モチベーション低下は仕事へのそもそもの魅力のなさや不満足が挙げられますが、今回はそのようなテーマではなく、仕事術の観点からモチベーション低下を防ぐ方法をご紹介します。
仕事をやる目的をあらかじめ明確にする
「こんな仕事やる意味ないぞ」と感じてしまうのは、特に雑用や所用を任されることが多い若手社員の”あるある”ではないでしょうか。
上司からの指示に、任されている仕事の目的・成果物・期限が含まれていない場合、それをあなた側からしっかり聞いておきます。
ただ、目的・成果物・期限が明確であるのにも関わらずモチベーションが上がらないのは、あなた自身が仕事に対する目的を明確にしていないことが大きな要因です。
- この仕事は一見雑用だが、学べることは何かないか?
- 最低限やれば良いことは○○だが、もっと工夫できることはないか?
- 自分にとってメリットのあるやり方・取り組み方はないだろうか?
たとえ「任され仕事」であっても、その仕事内容に自分自身が甘えてはいけないでしょう。現実として任され仕事ばかりであることは問題ですが、「任されている仕事だから」と言い訳をすることとは関係がありません。
上司に提案を行う
自分が取り組む仕事内容に不満があるのであれば、勇気を持ち上司に提案を行うことが必要です。
- 1の方法より2の方法が効率的だと考えています。
- 前回はこのやり方で○日かかりましたので、今回は効率化のため異なる方法で取り組みます。
- 前回の事例を踏まえて、今回はこのプランで進めていきたいと考えています。
上司への提案は、必ずしも「上司への反論」にはならないことを押さえて、上記の例のような形式で提案を試みましょう。
提案を行うことで、任され仕事ではなく自分自身で取り組む意義とモチベーションを見出すことができます。
「モチベーション教育」「社員のモチベーション向上」といった言葉が多く聞こえてくるようになりましたが、そのせいか「モチベーションは誰かが与えてくれるもの」と考えている人が少なくありません。
モチベーションを誰かから与えられるものとばかり捉えていると、上司や会社の不満だけを漏らしながら自分自身納得のいかない仕事をずっと続ける生活が待っています。
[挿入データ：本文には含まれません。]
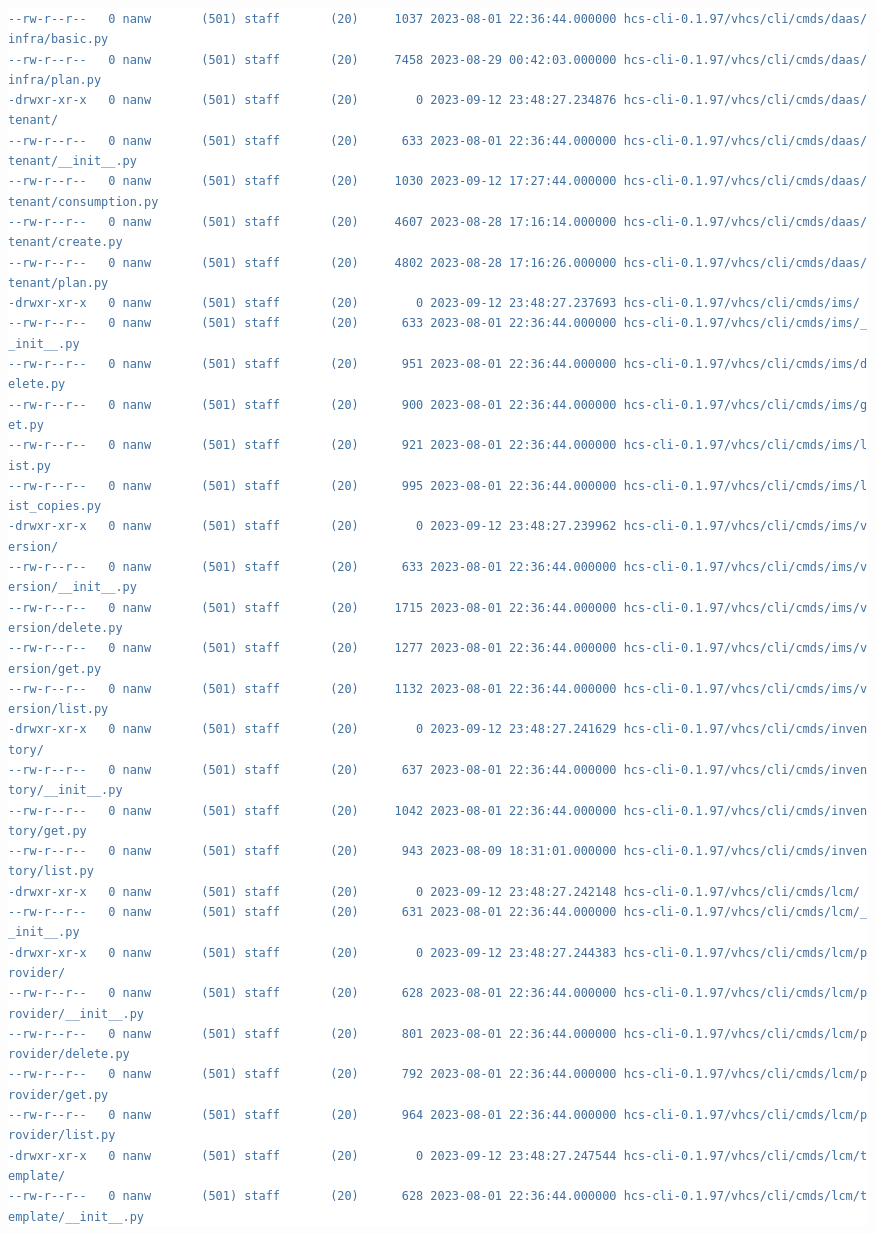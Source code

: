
 ```diff
--rw-r--r--   0 nanw       (501) staff       (20)     1037 2023-08-01 22:36:44.000000 hcs-cli-0.1.97/vhcs/cli/cmds/daas/infra/basic.py
--rw-r--r--   0 nanw       (501) staff       (20)     7458 2023-08-29 00:42:03.000000 hcs-cli-0.1.97/vhcs/cli/cmds/daas/infra/plan.py
-drwxr-xr-x   0 nanw       (501) staff       (20)        0 2023-09-12 23:48:27.234876 hcs-cli-0.1.97/vhcs/cli/cmds/daas/tenant/
--rw-r--r--   0 nanw       (501) staff       (20)      633 2023-08-01 22:36:44.000000 hcs-cli-0.1.97/vhcs/cli/cmds/daas/tenant/__init__.py
--rw-r--r--   0 nanw       (501) staff       (20)     1030 2023-09-12 17:27:44.000000 hcs-cli-0.1.97/vhcs/cli/cmds/daas/tenant/consumption.py
--rw-r--r--   0 nanw       (501) staff       (20)     4607 2023-08-28 17:16:14.000000 hcs-cli-0.1.97/vhcs/cli/cmds/daas/tenant/create.py
--rw-r--r--   0 nanw       (501) staff       (20)     4802 2023-08-28 17:16:26.000000 hcs-cli-0.1.97/vhcs/cli/cmds/daas/tenant/plan.py
-drwxr-xr-x   0 nanw       (501) staff       (20)        0 2023-09-12 23:48:27.237693 hcs-cli-0.1.97/vhcs/cli/cmds/ims/
--rw-r--r--   0 nanw       (501) staff       (20)      633 2023-08-01 22:36:44.000000 hcs-cli-0.1.97/vhcs/cli/cmds/ims/__init__.py
--rw-r--r--   0 nanw       (501) staff       (20)      951 2023-08-01 22:36:44.000000 hcs-cli-0.1.97/vhcs/cli/cmds/ims/delete.py
--rw-r--r--   0 nanw       (501) staff       (20)      900 2023-08-01 22:36:44.000000 hcs-cli-0.1.97/vhcs/cli/cmds/ims/get.py
--rw-r--r--   0 nanw       (501) staff       (20)      921 2023-08-01 22:36:44.000000 hcs-cli-0.1.97/vhcs/cli/cmds/ims/list.py
--rw-r--r--   0 nanw       (501) staff       (20)      995 2023-08-01 22:36:44.000000 hcs-cli-0.1.97/vhcs/cli/cmds/ims/list_copies.py
-drwxr-xr-x   0 nanw       (501) staff       (20)        0 2023-09-12 23:48:27.239962 hcs-cli-0.1.97/vhcs/cli/cmds/ims/version/
--rw-r--r--   0 nanw       (501) staff       (20)      633 2023-08-01 22:36:44.000000 hcs-cli-0.1.97/vhcs/cli/cmds/ims/version/__init__.py
--rw-r--r--   0 nanw       (501) staff       (20)     1715 2023-08-01 22:36:44.000000 hcs-cli-0.1.97/vhcs/cli/cmds/ims/version/delete.py
--rw-r--r--   0 nanw       (501) staff       (20)     1277 2023-08-01 22:36:44.000000 hcs-cli-0.1.97/vhcs/cli/cmds/ims/version/get.py
--rw-r--r--   0 nanw       (501) staff       (20)     1132 2023-08-01 22:36:44.000000 hcs-cli-0.1.97/vhcs/cli/cmds/ims/version/list.py
-drwxr-xr-x   0 nanw       (501) staff       (20)        0 2023-09-12 23:48:27.241629 hcs-cli-0.1.97/vhcs/cli/cmds/inventory/
--rw-r--r--   0 nanw       (501) staff       (20)      637 2023-08-01 22:36:44.000000 hcs-cli-0.1.97/vhcs/cli/cmds/inventory/__init__.py
--rw-r--r--   0 nanw       (501) staff       (20)     1042 2023-08-01 22:36:44.000000 hcs-cli-0.1.97/vhcs/cli/cmds/inventory/get.py
--rw-r--r--   0 nanw       (501) staff       (20)      943 2023-08-09 18:31:01.000000 hcs-cli-0.1.97/vhcs/cli/cmds/inventory/list.py
-drwxr-xr-x   0 nanw       (501) staff       (20)        0 2023-09-12 23:48:27.242148 hcs-cli-0.1.97/vhcs/cli/cmds/lcm/
--rw-r--r--   0 nanw       (501) staff       (20)      631 2023-08-01 22:36:44.000000 hcs-cli-0.1.97/vhcs/cli/cmds/lcm/__init__.py
-drwxr-xr-x   0 nanw       (501) staff       (20)        0 2023-09-12 23:48:27.244383 hcs-cli-0.1.97/vhcs/cli/cmds/lcm/provider/
--rw-r--r--   0 nanw       (501) staff       (20)      628 2023-08-01 22:36:44.000000 hcs-cli-0.1.97/vhcs/cli/cmds/lcm/provider/__init__.py
--rw-r--r--   0 nanw       (501) staff       (20)      801 2023-08-01 22:36:44.000000 hcs-cli-0.1.97/vhcs/cli/cmds/lcm/provider/delete.py
--rw-r--r--   0 nanw       (501) staff       (20)      792 2023-08-01 22:36:44.000000 hcs-cli-0.1.97/vhcs/cli/cmds/lcm/provider/get.py
--rw-r--r--   0 nanw       (501) staff       (20)      964 2023-08-01 22:36:44.000000 hcs-cli-0.1.97/vhcs/cli/cmds/lcm/provider/list.py
-drwxr-xr-x   0 nanw       (501) staff       (20)        0 2023-09-12 23:48:27.247544 hcs-cli-0.1.97/vhcs/cli/cmds/lcm/template/
--rw-r--r--   0 nanw       (501) staff       (20)      628 2023-08-01 22:36:44.000000 hcs-cli-0.1.97/vhcs/cli/cmds/lcm/template/__init__.py
```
任された仕事を着実にこなす上では、モチベーション管理を自分自身で行う必要があります。
3 「マルチタスク」を予防する仕事術
マルチタスクは原則として避けるべき仕事の進め方です。
並行して様々な種類の仕事に取り組むと、意識や思考が分散されミスや失敗、不完全な成果物を量産してしまう結果に繋がることが多々あります。
ただし、現実として「一つの物事だけに集中できる仕事」などというものはありません。そこで重要なのが、マルチタスクを最小限にとどめ予防するための仕事術です。
スケジュールを真っ先に確保する
仕事を着実にこなすために必要なことは「スケジュールを確保すること」になります。当たり前ですが、あなた自身が現実的に仕事をこなせる余裕があるかを測る指標で最も重要な要素です。
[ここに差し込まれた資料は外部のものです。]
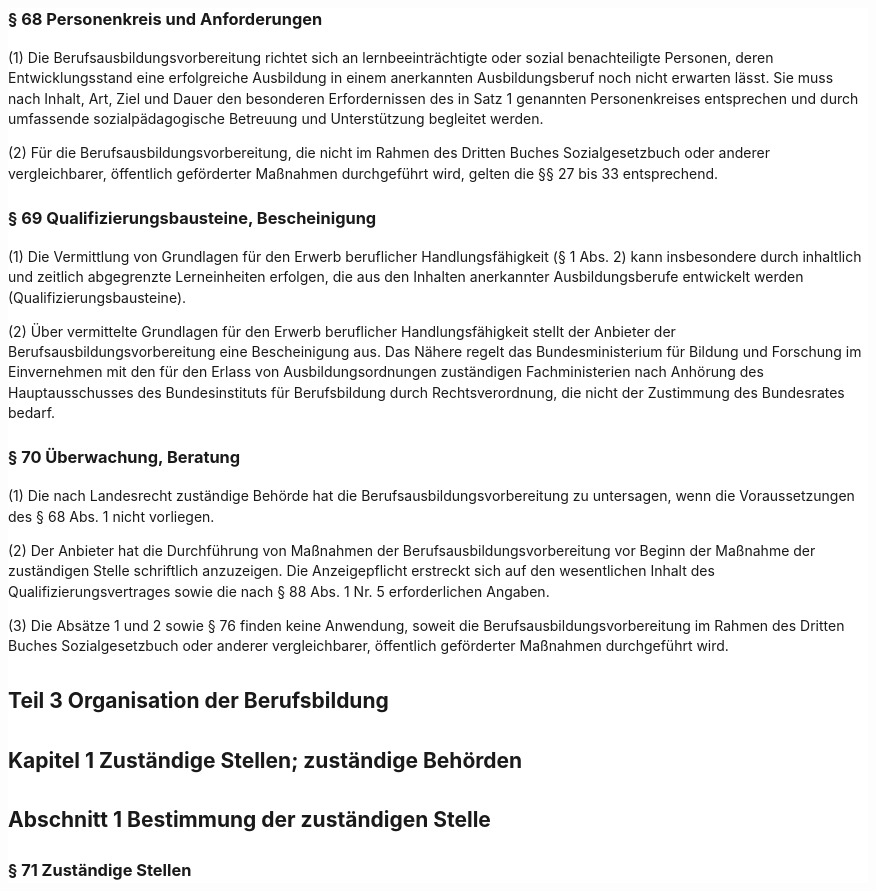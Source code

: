 ### 

### § 68 Personenkreis und Anforderungen

(1) Die Berufsausbildungsvorbereitung richtet sich an lernbeeinträchtigte oder sozial benachteiligte Personen, deren Entwicklungsstand eine erfolgreiche Ausbildung in einem anerkannten Ausbildungsberuf noch nicht erwarten lässt. Sie muss nach Inhalt, Art, Ziel und Dauer den besonderen Erfordernissen des in Satz 1 genannten Personenkreises entsprechen und durch umfassende sozialpädagogische Betreuung und Unterstützung begleitet werden.

(2) Für die Berufsausbildungsvorbereitung, die nicht im Rahmen des Dritten Buches Sozialgesetzbuch oder anderer vergleichbarer, öffentlich geförderter Maßnahmen durchgeführt wird, gelten die §§ 27 bis 33 entsprechend.

### § 69 Qualifizierungsbausteine, Bescheinigung

(1) Die Vermittlung von Grundlagen für den Erwerb beruflicher Handlungsfähigkeit (§ 1 Abs. 2) kann insbesondere durch inhaltlich und zeitlich abgegrenzte Lerneinheiten erfolgen, die aus den Inhalten anerkannter Ausbildungsberufe entwickelt werden (Qualifizierungsbausteine).

(2) Über vermittelte Grundlagen für den Erwerb beruflicher Handlungsfähigkeit stellt der Anbieter der Berufsausbildungsvorbereitung eine Bescheinigung aus. Das Nähere regelt das Bundesministerium für Bildung und Forschung im Einvernehmen mit den für den Erlass von Ausbildungsordnungen zuständigen Fachministerien nach Anhörung des Hauptausschusses des Bundesinstituts für Berufsbildung durch Rechtsverordnung, die nicht der Zustimmung des Bundesrates bedarf.

### § 70 Überwachung, Beratung

(1) Die nach Landesrecht zuständige Behörde hat die Berufsausbildungsvorbereitung zu untersagen, wenn die Voraussetzungen des § 68 Abs. 1 nicht vorliegen.

(2) Der Anbieter hat die Durchführung von Maßnahmen der Berufsausbildungsvorbereitung vor Beginn der Maßnahme der zuständigen Stelle schriftlich anzuzeigen. Die Anzeigepflicht erstreckt sich auf den wesentlichen Inhalt des Qualifizierungsvertrages sowie die nach § 88 Abs. 1 Nr. 5 erforderlichen Angaben.

(3) Die Absätze 1 und 2 sowie § 76 finden keine Anwendung, soweit die Berufsausbildungsvorbereitung im Rahmen des Dritten Buches Sozialgesetzbuch oder anderer vergleichbarer, öffentlich geförderter Maßnahmen durchgeführt wird.

Teil 3 Organisation der Berufsbildung
-------------------------------------

### 

Kapitel 1 Zuständige Stellen; zuständige Behörden
-------------------------------------------------

### 

Abschnitt 1 Bestimmung der zuständigen Stelle
---------------------------------------------

### 

### § 71 Zuständige Stellen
しかし、仕事を着実にこなせない人は時間的な余裕よりもほかの要素を優先して仕事を請け負ったり、依頼されたりすることが多いです。
たとえば、「上司との関係」「同僚との関係」「取引先との関係」「私生活」「職場の雰囲気」「仕事の得手・不得手」などを優先してしまうことがあります。
結果、同じタイミングに複数の仕事が重なってしまい、着実に仕事がこなせない状況に陥ってしまいます。
まずは「スケジュール的に無理なことをやろうとしていないか?」を考え、不可能なスケジュールがすでにある場合はその見直しを測る必要があります。
仕事が増えた場合は他の人に依頼する
スケジュールに不可能な点や無理そうだと考えられる点がある場合にできることは「作業の分割」「他人への依頼」を行うことです。
1「仕事が進まない状況」をなくす仕事術の「期限を細かく設定する」でご紹介した通り、仕事を細かなTodoと期限に細分化しておくことで、作業を分割することが可能になります。
そうすると、誰かに任せられる範囲のことも自然に増えてきているはずです。
他の人に仕事を依頼するのは職場環境として難しい場合もあるかもしれませんが、たとえば軽く声をかけて手伝ってもらう程度にタスクを細かくすれば、任せられることも増えます。
4 「見落とし・忘れ」を回避する仕事術
スケジュール的には仕事をこなせていても見落としや忘れていることがあり結果に結びつかないのでは意味がありません。
仕事は結果がすべてです。結果に到るまでのプロセスは、重視すべきではあっても結果とすり替えるものではありません。
そのため、見落としや忘れといったケアレスミスを最小限にとどめ回避することが求められます。
自己管理を徹底する
ミス・失敗をなくすためにやれることはただひとつ「具体的な改善のアクションをとること」です。それ以外に方法はありません。
ミスや失敗を繰り返す人と、ミスを繰り返さず着実に仕事をこなす人の考え方の違いは下記の通りです。
ミスや失敗を繰り返す人の考え方(悪い例)
- 失敗・ミスを誰かのせいにしたり、環境のせいにする。
- 失敗・ミスを後悔し続ける。
- ミス・失敗を「ストレス」と捉えて早く忘れようとする。
- 気にしないように自分に言い聞かせ、特に対策を取ろうとはしない。
- 反省すれば改善すると思っている。
ミスを繰り返さず着実に仕事をこなす人の考え方(良い例)
- 前回のミス・失敗の要因を分析して整理する。
- ミス・失敗の要因を仕組みで解決しようとしている。
- 反省はするが、後悔はしない。
- ストレスとミスや失敗による叱責を混同しない。
ミスを繰り返さず着実に仕事をこなす人の考え方で最も重要なのは、「仕組みで解決すること」です。
具体的には、リマインダーの設定をしたり、スケジュール管理を見直したり、前回失敗につながった行動を意識的に止めたり…といった「具体的な行動」を指します。
まとめ
今回は、仕事を着実にこなす若手に共通するシンプルな仕事術を4つご紹介してきました。
中には、「当然のことだろう」と感じることもあるかと思いますが、徹底的に突き詰めて今回ご紹介した仕事術を実践すれば、仕事を着実にこなせることに間違いはないでしょう。
「言われた通りにやるだけ」は主体的な仕事の取り組み方ではありませんが、主体的に仕事に取り組むためには、それ以前に「言われた通り」の前提条件をしっかりクリアできるスキルが必要になります。
今回の記事を参考にぜひ、「着実に仕事をこなせるビジネスパーソン」を目指してくださいね。